My spiritual director advises that when I have doubts, or question an article of faith, until I am certain of my position, then I should just follow the Church's teachings. This has always given me an uneasy feeling. Then recently I read in chapter 15 of Merton's New Seeds of Contemplation, edited by Sue Monk Kidd, that the definition of "faith" has the word doubt in it. IOW, "faith" includes doubt. It is necessary to have doubt to say that you have "faith." Let me quote exactly:

You cannot be a man of faith unless you know how to doubt...Faith is a
decision, a judgment that is fully and deliberately taken in the light of a truth
that cannot be proven. It is not merely the acceptance of a decision that has been made by somebody else.
A "FAITH" that merely confirms us in opinionatedness and
self-complacency may well be an expression of theological doubt. True faith is never merely a source of spiritual comfort. It may bring peace, but before it does so it
must involveus in struggle. a "faith" that avoids this struggle is really a temptation
against true faith.

Well!

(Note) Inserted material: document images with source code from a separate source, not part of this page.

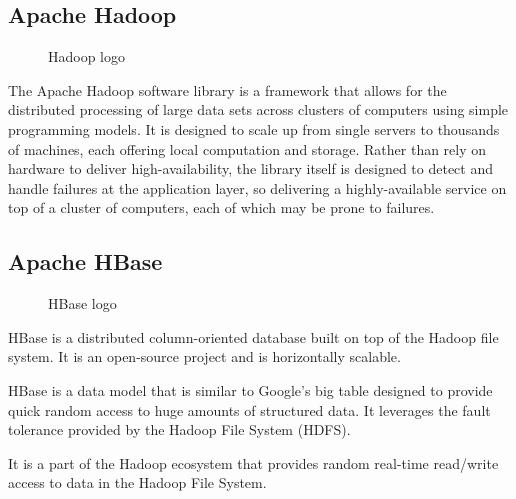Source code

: \documentclass[oneside,a4paper,12pt]{report}
\begin{document}
{ \subsection{Apache Hadoop}
 \begin{figure}[h]
 	\begin{center}
 	\end{center}
 	\caption{Hadoop logo}
 \end{figure} 
 The Apache Hadoop software library is a framework that allows for the distributed processing of large data sets across clusters of computers using simple programming models. It is designed to scale up from single servers to thousands of machines, each offering local computation and storage. Rather than rely on hardware to deliver high-availability, the library itself is designed to detect and handle failures at the application layer, so delivering a highly-available service on top of a cluster of computers, each of which may be prone to failures.

\subsection{Apache HBase}
 \begin{figure}[H]
 	\begin{center}
 	\end{center}
 	\caption{HBase logo}
 \end{figure} 
HBase is a distributed column-oriented database built on top of the Hadoop file system. It is an open-source project and is horizontally scalable.

HBase is a data model that is similar to Google’s big table designed to provide quick random access to huge amounts of structured data. It leverages the fault tolerance provided by the Hadoop File System (HDFS).

It is a part of the Hadoop ecosystem that provides random real-time read/write access to data in the Hadoop File System.

}
\end{document}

Well said, and just what I needed. I still have questions and doubts, but I don't want to. So I consciously choose to believe. This is "FAITH."

And according to Merton, the best kind of "faith."

It always bothered me that I had these doubts and also the name, Faith. It didn't seem right. I even felt hypocritical. But now, I'm proud of my doubts. To me, it proves that since I deliberately have chosen to believe, in spite of the doubts, that indeed, I do have faith.